▶ TASK STATEMENT:
In the records below, find each line holding the word "Water" and copy it.

▶ DATA RECORDS:
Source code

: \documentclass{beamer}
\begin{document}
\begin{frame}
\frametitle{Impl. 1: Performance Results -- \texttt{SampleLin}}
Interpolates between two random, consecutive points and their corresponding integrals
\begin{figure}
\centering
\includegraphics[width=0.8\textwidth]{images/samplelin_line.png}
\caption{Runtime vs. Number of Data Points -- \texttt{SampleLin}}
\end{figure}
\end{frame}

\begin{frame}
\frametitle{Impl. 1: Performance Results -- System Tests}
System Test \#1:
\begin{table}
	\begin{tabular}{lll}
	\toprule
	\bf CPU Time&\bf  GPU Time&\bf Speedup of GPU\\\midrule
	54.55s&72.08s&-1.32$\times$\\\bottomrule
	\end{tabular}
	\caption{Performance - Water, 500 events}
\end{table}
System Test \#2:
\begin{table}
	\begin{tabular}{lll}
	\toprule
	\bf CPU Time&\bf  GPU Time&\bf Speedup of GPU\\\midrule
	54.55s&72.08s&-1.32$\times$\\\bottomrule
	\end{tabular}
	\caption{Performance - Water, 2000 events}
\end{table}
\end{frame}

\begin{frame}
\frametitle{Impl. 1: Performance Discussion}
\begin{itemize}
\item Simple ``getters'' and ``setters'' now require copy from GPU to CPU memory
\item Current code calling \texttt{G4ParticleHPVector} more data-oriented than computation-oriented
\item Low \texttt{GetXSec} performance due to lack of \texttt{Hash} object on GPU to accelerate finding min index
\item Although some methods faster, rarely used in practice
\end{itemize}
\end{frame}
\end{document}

▶ RESULT:
	\caption{Performance - Water, 500 events}
	\caption{Performance - Water, 2000 events}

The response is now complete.